YOUR TASK :: All lines with the word "special" must be pulled from the entries below.

____ THE DATA

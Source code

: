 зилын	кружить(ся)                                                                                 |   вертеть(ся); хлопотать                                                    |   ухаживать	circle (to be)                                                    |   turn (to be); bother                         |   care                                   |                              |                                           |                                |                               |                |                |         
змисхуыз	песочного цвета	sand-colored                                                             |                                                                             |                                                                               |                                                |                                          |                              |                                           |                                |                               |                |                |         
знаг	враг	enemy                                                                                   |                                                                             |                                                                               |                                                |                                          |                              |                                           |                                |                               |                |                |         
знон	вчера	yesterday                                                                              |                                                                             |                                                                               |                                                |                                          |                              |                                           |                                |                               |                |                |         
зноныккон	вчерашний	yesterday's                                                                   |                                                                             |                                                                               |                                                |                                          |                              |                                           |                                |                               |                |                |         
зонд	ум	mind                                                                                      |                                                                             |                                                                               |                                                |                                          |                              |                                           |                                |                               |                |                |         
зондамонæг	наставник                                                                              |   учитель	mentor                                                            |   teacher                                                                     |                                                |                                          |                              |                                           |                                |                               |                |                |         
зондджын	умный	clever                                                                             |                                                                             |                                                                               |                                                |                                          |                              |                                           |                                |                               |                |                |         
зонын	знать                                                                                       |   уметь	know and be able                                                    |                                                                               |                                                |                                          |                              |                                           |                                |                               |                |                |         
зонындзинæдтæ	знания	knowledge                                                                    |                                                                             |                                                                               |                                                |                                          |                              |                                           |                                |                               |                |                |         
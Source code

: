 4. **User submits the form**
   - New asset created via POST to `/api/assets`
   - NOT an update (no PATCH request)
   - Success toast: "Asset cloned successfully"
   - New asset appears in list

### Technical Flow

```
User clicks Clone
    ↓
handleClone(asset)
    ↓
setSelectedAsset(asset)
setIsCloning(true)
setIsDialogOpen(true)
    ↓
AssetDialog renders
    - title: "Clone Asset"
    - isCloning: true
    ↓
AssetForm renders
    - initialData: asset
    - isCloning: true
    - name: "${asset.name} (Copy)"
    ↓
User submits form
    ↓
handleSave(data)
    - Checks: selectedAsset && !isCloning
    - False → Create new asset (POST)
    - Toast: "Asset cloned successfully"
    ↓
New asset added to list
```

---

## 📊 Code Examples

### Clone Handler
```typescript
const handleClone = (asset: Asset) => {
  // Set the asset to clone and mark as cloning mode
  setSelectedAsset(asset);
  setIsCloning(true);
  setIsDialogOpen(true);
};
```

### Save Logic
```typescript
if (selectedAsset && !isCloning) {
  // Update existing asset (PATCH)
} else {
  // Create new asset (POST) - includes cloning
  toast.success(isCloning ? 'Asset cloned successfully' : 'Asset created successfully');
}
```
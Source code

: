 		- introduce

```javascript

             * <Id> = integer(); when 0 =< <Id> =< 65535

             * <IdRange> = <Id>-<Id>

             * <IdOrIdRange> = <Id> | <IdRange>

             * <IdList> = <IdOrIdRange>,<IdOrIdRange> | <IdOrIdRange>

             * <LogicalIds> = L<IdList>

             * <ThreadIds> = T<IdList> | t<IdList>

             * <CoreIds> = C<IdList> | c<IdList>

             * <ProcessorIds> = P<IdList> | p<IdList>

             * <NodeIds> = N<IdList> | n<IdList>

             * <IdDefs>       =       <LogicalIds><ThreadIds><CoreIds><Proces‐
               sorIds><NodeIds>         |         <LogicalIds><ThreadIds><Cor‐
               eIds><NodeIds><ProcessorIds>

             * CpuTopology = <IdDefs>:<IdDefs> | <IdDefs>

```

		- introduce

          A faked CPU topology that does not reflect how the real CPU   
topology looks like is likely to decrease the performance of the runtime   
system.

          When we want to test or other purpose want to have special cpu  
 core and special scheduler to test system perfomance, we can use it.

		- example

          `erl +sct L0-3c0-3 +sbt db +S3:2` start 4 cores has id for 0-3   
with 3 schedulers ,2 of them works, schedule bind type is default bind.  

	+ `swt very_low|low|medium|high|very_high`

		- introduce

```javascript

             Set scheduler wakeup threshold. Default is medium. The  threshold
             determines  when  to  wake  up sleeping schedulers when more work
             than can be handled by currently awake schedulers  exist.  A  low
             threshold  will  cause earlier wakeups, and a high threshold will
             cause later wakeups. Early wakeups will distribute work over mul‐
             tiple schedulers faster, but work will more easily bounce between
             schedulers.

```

________
____ THE DATA

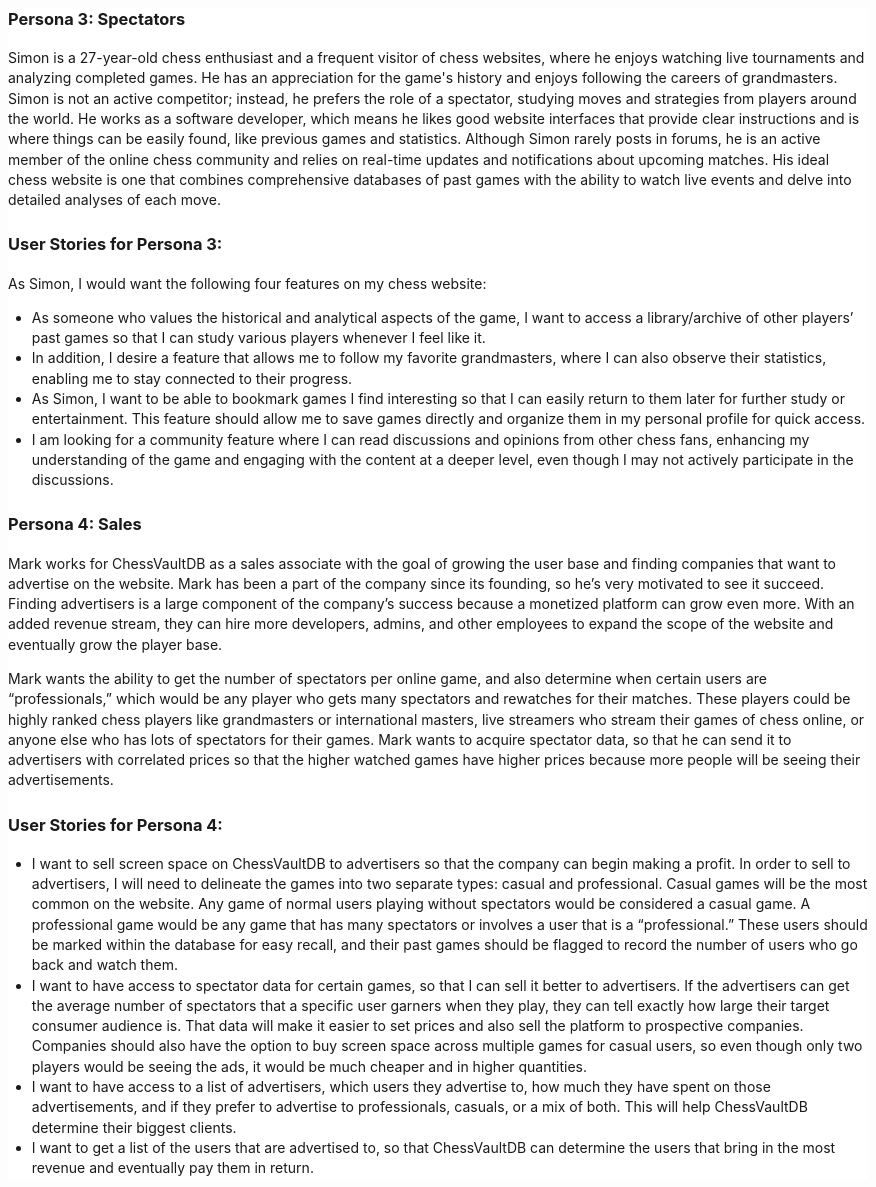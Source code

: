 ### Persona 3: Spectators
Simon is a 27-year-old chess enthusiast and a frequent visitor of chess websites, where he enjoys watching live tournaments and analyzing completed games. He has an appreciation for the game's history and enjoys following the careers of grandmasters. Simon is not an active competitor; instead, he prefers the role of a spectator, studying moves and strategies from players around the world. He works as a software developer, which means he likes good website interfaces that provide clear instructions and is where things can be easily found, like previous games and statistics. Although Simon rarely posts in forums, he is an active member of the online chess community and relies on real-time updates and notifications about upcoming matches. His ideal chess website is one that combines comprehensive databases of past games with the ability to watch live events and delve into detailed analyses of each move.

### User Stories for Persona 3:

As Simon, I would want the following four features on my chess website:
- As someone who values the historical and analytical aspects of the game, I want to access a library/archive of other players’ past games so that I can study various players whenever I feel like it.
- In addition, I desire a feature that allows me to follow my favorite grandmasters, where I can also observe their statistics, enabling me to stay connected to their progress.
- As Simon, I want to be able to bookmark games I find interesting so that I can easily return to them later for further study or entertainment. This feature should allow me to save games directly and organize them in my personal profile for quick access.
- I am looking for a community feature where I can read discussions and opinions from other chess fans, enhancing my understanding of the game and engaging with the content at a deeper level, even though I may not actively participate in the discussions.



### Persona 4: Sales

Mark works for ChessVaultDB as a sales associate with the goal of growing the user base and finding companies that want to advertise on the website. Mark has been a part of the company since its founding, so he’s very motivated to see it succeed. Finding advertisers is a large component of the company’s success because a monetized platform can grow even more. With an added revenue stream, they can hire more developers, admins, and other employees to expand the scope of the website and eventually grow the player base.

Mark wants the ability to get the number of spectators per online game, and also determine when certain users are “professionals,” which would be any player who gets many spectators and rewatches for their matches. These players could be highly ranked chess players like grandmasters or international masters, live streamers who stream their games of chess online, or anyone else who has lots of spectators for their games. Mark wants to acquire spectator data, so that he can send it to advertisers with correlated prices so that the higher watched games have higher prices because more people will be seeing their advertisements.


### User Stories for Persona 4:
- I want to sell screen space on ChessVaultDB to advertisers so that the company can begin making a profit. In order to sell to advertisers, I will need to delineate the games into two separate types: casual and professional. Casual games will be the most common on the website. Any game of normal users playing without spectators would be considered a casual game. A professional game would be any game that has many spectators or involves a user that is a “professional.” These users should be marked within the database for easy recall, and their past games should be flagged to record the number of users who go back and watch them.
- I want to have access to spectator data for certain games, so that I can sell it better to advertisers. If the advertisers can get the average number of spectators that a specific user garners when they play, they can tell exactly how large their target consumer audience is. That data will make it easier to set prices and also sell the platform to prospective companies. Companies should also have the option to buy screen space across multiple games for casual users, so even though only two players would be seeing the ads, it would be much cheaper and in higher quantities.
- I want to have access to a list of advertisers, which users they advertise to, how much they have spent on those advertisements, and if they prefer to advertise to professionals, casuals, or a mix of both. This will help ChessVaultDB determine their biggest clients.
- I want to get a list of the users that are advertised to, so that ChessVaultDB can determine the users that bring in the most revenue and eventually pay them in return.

________

WRITTEN RESPONSE ::
          When we want to test or other purpose want to have special cpu  
 core and special scheduler to test system perfomance, we can use it.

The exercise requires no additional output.